Paper ID: | 2904 |
---|---|

Title: | On Fairness and Calibration |

The paper deals with an increasingly important topic of fairness in predictive analytics.
The focus of the paper is on studying analytically and experimentally the model calibration effect on fairness.
The paper presentation is excellent. The problem is well presented and positioned with respect to existing work. The authors characterize the calibration and error-rate constraints with simple geometric intuitions and link theoretical findings to that interpretation.
It is an interesting result that it is difficult to enforce calibration and there are conditions under which it is feasible and a unique optimal solution exists and can be found efficiently through post-processing of existing classifiers.
In the experimental study the authors study the impact of imposing calibration and an equal cost constraint on real-world datasets. The results are promising.

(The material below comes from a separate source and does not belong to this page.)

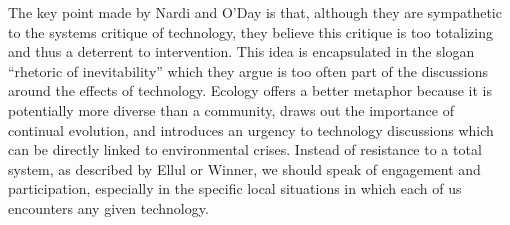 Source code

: The key point made by Nardi and O'Day is that, although they are sympathetic to the systems critique of technology, they believe this critique is too totalizing and thus a deterrent to intervention. This idea is encapsulated in the slogan ``rhetoric of inevitability'' which they argue is too often part of the discussions around the effects of technology. Ecology offers a better metaphor because it is potentially more diverse than a community, draws out the importance of continual evolution, and introduces an urgency to technology discussions which can be directly linked to environmental crises. Instead of resistance to a total system, as described by Ellul or Winner, we should speak of engagement and participation, especially in the specific local situations in which each of us encounters any given technology.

This paper explores the relationship between Equal Opportunity and calibration constraints on models. They show that even with relaxed Equal Opportunity constraints it can be problematic to enforce calibration. They provide necessary and sufficient conditions for achieving this. They also create an algorithm to achieve a relaxation on Equal Opportunity that requires only one constraint (False positive or false negative or a weighted sum) be met by withholding information. They also demonstrated the effect of this algorithm on several relevant datasets. I found this paper to be well-written, easy to follow and also very thorough. I think the topic is an important one for machine learning in practice, and the paper definitely adds something to the discussion. I appreciated both the work on showing the required conditions and as well as the algorithm, which helps to understand the effect of this in practice.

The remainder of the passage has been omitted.